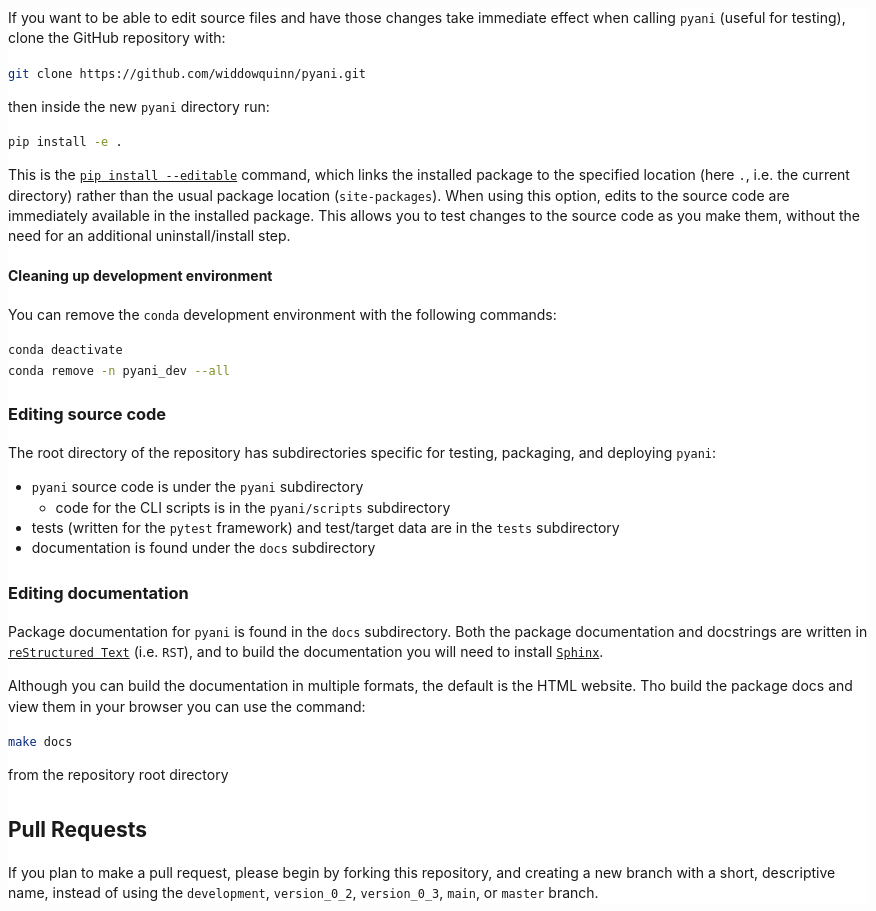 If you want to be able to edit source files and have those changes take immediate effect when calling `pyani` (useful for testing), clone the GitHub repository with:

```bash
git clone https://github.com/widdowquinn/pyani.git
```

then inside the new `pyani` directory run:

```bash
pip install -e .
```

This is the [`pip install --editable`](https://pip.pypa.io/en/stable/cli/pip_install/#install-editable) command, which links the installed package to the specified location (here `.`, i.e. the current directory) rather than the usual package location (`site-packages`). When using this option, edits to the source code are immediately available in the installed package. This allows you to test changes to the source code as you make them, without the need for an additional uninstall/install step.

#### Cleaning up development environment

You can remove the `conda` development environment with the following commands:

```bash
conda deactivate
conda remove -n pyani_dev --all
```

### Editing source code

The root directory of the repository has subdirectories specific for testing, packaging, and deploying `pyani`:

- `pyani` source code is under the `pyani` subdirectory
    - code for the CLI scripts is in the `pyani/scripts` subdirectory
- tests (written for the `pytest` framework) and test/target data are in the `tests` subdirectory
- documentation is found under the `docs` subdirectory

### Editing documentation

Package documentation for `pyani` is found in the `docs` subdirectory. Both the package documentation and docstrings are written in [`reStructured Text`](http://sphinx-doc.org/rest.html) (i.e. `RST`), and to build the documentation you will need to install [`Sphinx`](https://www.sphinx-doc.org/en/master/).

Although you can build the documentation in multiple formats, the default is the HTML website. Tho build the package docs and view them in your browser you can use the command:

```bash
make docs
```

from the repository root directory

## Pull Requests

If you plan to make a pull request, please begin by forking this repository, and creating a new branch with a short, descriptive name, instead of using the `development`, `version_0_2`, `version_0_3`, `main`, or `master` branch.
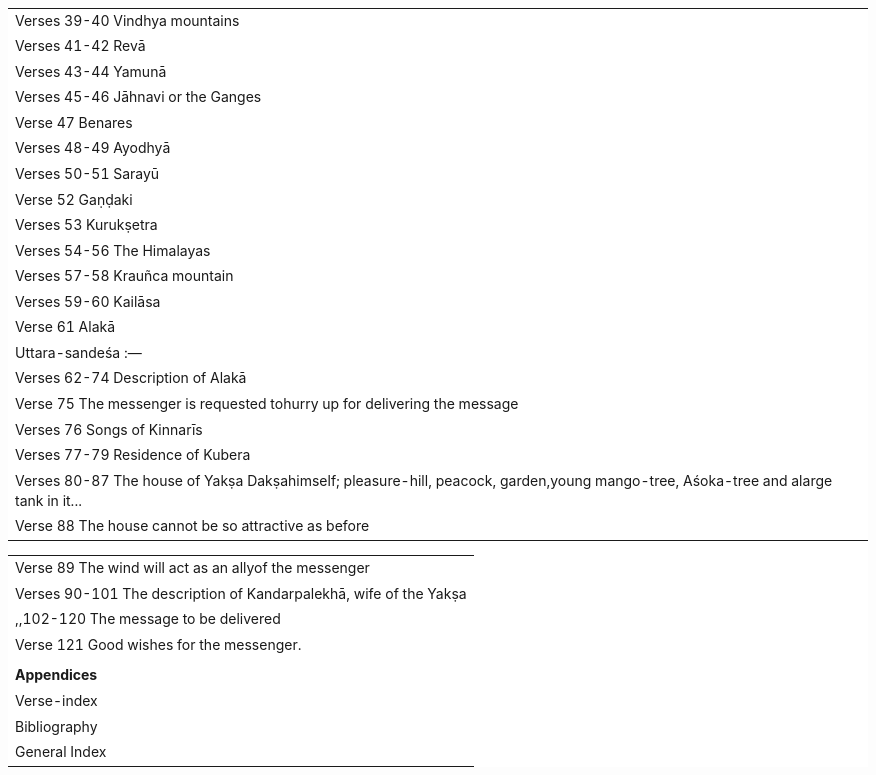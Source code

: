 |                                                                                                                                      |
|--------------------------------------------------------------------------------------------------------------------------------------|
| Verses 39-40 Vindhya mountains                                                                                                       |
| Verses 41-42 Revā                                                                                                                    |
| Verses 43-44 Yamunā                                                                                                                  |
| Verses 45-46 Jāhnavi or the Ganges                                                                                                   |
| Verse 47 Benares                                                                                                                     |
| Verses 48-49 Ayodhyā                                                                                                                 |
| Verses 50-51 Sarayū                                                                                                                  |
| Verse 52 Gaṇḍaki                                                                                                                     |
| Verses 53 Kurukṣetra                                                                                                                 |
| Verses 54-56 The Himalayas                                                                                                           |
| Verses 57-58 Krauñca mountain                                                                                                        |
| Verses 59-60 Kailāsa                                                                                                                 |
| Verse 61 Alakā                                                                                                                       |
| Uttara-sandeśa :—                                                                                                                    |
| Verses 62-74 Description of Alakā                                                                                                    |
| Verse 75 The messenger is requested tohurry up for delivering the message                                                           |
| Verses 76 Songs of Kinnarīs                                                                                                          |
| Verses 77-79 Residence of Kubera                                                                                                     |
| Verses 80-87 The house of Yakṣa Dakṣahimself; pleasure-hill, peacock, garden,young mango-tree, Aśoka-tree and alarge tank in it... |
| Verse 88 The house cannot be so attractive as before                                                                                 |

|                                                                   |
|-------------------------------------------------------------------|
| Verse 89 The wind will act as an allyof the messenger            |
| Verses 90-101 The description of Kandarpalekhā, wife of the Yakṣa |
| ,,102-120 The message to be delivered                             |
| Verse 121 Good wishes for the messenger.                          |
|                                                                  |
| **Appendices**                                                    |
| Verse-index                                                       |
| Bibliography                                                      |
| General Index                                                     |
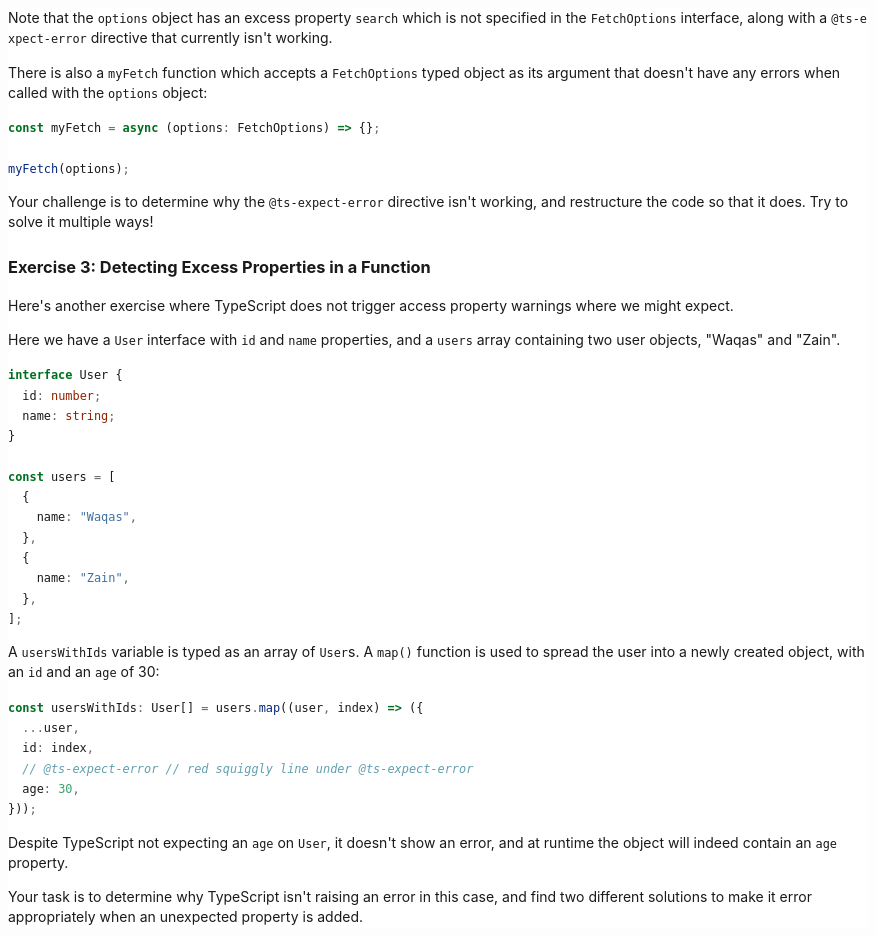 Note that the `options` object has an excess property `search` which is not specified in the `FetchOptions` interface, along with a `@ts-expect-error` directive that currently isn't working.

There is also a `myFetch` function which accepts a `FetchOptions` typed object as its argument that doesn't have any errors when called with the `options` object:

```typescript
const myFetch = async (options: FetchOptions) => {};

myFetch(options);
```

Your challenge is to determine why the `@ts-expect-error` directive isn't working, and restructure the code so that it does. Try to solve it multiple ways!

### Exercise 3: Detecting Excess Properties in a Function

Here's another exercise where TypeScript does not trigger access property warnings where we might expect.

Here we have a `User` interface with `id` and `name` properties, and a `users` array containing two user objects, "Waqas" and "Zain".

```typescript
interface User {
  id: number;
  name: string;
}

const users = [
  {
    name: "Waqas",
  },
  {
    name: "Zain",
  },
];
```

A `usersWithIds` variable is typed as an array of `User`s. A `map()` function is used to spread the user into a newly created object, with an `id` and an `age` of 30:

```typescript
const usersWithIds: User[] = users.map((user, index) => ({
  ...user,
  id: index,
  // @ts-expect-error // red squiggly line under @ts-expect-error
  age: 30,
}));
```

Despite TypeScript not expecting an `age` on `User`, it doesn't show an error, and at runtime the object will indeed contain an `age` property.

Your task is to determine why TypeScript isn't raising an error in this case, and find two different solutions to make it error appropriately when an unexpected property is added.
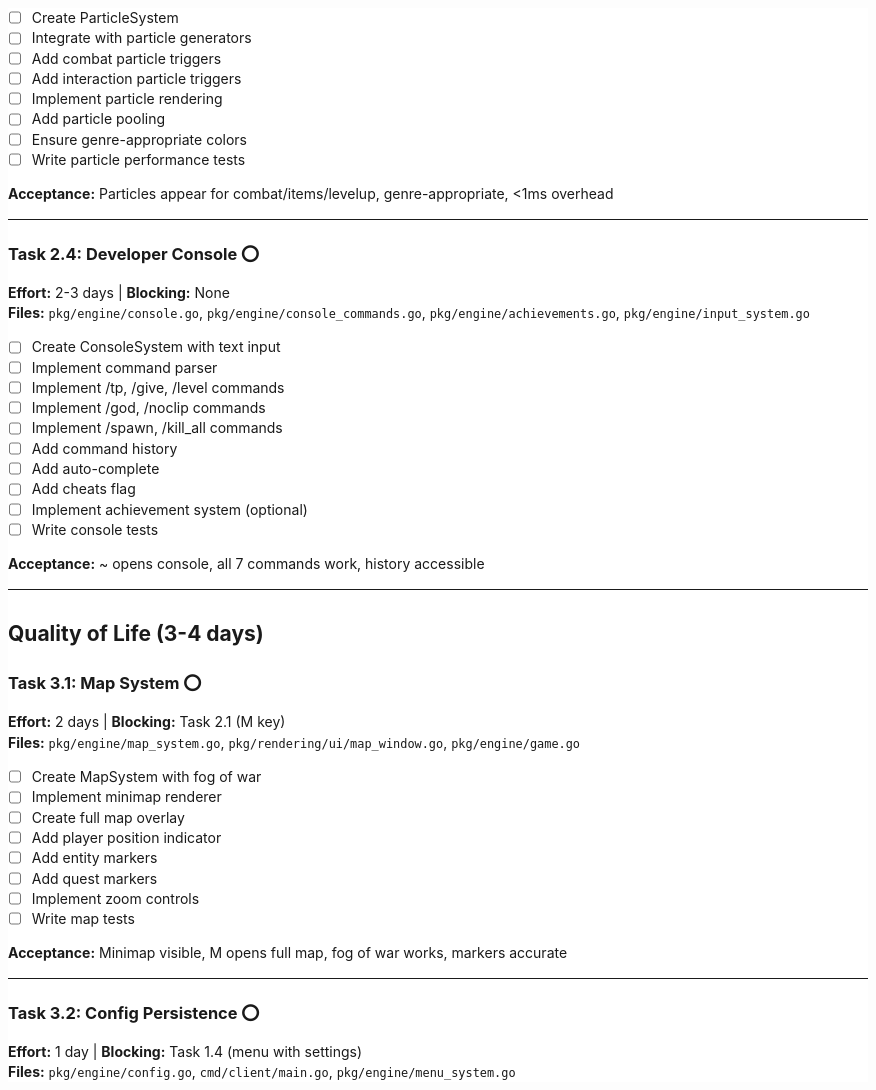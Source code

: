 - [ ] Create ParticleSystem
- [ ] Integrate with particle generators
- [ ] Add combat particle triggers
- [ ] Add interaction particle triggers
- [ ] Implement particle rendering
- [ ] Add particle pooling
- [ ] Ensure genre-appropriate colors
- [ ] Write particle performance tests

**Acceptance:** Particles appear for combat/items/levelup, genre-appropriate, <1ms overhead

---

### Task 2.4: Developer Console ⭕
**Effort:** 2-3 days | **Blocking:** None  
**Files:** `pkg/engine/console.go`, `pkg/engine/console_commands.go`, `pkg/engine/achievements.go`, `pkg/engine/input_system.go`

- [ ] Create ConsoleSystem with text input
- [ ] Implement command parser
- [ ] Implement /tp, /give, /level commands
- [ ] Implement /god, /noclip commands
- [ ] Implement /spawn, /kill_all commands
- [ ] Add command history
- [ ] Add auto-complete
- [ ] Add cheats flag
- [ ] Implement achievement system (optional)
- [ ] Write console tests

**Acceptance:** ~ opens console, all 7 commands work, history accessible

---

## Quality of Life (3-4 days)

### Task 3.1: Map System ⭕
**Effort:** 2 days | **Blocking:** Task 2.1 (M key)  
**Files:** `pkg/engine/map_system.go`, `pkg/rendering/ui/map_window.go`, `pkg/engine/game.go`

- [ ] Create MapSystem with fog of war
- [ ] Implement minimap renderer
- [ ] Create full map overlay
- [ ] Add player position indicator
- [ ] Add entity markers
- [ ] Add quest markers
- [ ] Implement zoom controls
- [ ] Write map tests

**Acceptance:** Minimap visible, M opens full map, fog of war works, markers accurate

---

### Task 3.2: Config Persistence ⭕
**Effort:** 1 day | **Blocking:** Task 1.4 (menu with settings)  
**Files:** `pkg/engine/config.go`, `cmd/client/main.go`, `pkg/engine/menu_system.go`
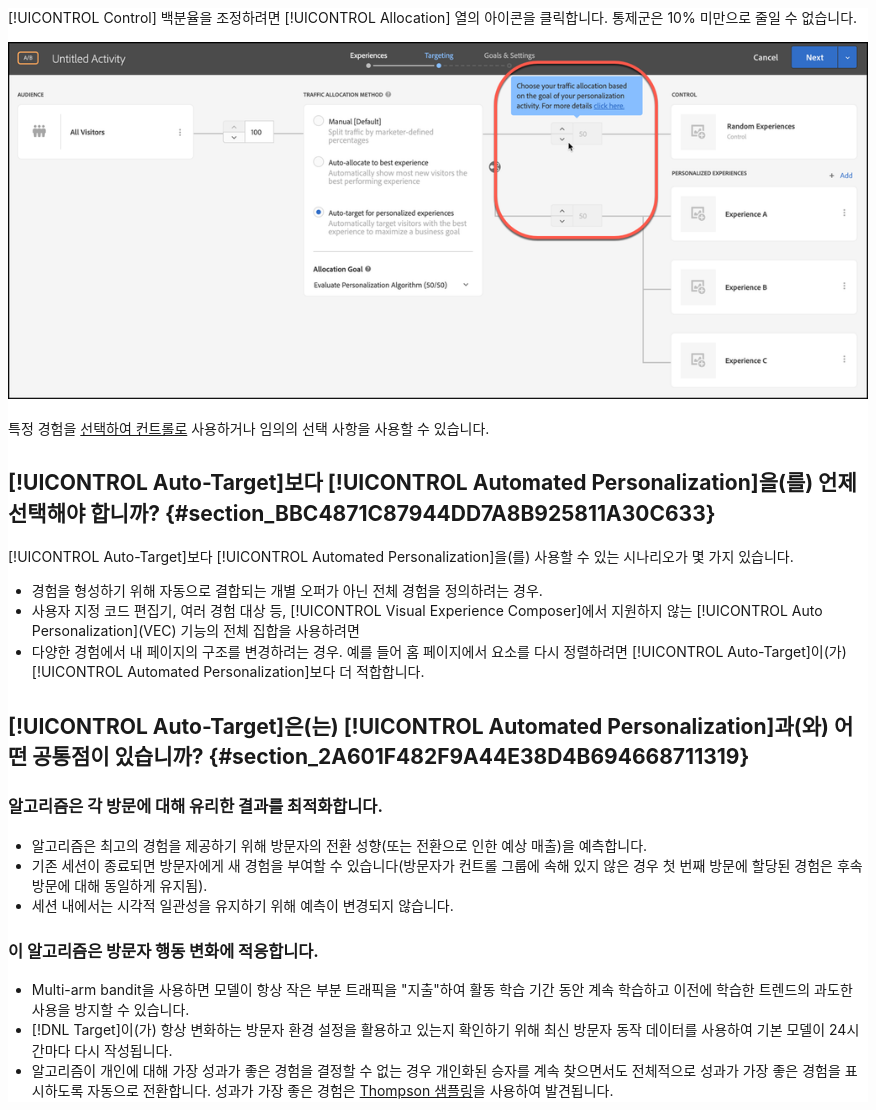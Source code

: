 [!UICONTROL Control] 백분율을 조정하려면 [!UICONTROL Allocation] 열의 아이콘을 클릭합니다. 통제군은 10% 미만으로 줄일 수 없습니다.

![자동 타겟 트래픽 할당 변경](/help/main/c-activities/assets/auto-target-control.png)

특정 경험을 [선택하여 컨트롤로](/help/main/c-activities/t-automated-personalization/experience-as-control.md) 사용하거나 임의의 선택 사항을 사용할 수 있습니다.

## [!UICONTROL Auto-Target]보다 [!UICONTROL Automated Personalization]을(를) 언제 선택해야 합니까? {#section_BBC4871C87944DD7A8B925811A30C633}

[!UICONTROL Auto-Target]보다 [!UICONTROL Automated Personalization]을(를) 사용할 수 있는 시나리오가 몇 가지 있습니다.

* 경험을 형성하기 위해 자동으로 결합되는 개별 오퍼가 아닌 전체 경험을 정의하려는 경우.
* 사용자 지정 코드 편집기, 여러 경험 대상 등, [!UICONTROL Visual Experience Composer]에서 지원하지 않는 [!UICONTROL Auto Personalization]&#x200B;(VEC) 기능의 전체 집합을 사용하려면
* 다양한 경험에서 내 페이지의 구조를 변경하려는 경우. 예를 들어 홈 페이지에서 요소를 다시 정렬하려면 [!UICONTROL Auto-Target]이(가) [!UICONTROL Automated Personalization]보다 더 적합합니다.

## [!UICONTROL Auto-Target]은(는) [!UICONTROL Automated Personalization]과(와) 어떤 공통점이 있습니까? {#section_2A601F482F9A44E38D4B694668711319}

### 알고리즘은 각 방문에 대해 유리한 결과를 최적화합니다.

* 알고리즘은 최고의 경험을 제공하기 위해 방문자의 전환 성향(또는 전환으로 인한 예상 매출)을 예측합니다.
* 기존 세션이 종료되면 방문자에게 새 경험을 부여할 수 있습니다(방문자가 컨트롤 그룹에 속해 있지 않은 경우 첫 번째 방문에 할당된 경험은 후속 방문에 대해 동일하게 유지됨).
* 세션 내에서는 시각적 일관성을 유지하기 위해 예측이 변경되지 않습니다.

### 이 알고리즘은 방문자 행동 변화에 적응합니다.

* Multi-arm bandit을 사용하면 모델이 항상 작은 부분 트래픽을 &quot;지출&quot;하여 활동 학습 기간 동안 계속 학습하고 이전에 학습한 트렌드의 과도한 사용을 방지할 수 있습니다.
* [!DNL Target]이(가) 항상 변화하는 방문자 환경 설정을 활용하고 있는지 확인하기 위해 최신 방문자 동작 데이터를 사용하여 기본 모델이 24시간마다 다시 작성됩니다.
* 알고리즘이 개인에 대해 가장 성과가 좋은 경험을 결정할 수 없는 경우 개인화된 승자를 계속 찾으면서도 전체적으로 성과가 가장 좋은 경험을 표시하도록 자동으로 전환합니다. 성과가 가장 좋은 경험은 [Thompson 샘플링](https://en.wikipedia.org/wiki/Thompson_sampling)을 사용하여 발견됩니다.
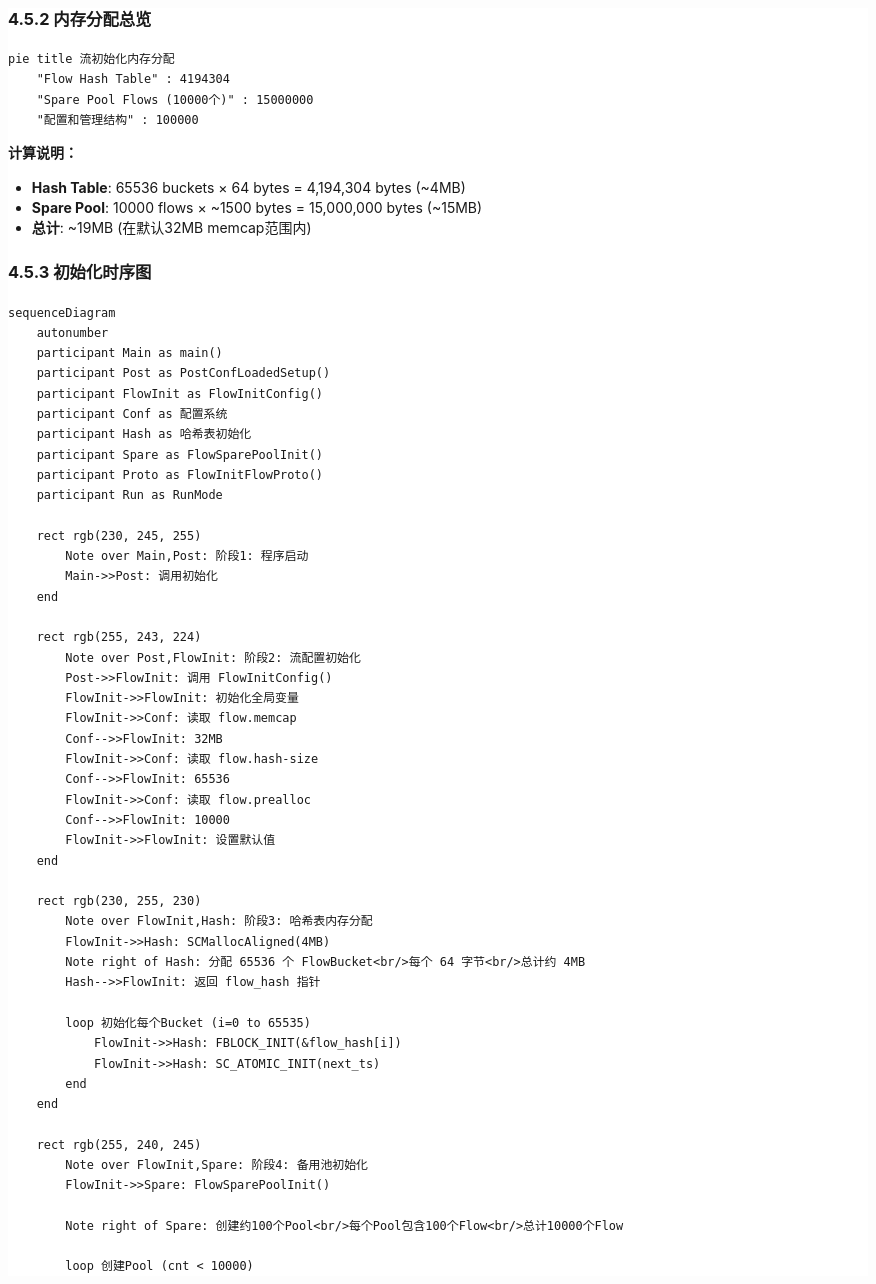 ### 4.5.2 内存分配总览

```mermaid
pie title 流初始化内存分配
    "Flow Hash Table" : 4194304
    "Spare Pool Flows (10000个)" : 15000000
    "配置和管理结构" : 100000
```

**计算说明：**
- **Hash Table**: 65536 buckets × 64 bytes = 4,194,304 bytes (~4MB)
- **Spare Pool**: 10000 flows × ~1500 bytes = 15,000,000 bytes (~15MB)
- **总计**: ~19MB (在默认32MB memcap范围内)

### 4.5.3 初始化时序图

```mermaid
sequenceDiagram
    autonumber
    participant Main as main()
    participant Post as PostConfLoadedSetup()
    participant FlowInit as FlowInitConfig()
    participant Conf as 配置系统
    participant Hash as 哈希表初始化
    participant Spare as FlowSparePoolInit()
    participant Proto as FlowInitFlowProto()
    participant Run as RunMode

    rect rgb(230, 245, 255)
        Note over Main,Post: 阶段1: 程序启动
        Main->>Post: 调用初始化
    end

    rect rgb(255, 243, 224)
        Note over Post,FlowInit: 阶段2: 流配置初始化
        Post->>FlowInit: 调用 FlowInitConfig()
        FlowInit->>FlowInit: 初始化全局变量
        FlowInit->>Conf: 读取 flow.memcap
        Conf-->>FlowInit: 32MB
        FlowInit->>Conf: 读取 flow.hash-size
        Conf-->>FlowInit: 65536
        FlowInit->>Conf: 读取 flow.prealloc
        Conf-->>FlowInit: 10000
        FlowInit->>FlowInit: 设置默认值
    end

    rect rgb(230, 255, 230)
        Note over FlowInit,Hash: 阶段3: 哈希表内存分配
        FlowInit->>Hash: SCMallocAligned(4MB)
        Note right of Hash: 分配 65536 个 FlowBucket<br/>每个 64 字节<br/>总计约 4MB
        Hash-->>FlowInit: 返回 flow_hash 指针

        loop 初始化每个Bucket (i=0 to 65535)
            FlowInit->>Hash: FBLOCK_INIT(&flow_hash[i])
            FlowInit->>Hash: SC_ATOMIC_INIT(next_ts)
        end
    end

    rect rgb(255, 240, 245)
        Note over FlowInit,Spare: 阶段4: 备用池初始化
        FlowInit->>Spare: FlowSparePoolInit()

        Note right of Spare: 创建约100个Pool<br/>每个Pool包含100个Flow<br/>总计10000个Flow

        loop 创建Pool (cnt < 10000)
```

* _EXERCISE REQUIREMENTS_
Using the entries above, give back exactly the line containing "## [!UICONTROL Auto-Target]보다", the line containing "Personalization]보다 더 적합합니다.", and every line between them, and nothing else.

* _COMPLETED EXERCISE_
## [!UICONTROL Auto-Target]보다 [!UICONTROL Automated Personalization]을(를) 언제 선택해야 합니까? {#section_BBC4871C87944DD7A8B925811A30C633}

[!UICONTROL Auto-Target]보다 [!UICONTROL Automated Personalization]을(를) 사용할 수 있는 시나리오가 몇 가지 있습니다.

* 경험을 형성하기 위해 자동으로 결합되는 개별 오퍼가 아닌 전체 경험을 정의하려는 경우.
* 사용자 지정 코드 편집기, 여러 경험 대상 등, [!UICONTROL Visual Experience Composer]에서 지원하지 않는 [!UICONTROL Auto Personalization]&#x200B;(VEC) 기능의 전체 집합을 사용하려면
* 다양한 경험에서 내 페이지의 구조를 변경하려는 경우. 예를 들어 홈 페이지에서 요소를 다시 정렬하려면 [!UICONTROL Auto-Target]이(가) [!UICONTROL Automated Personalization]보다 더 적합합니다.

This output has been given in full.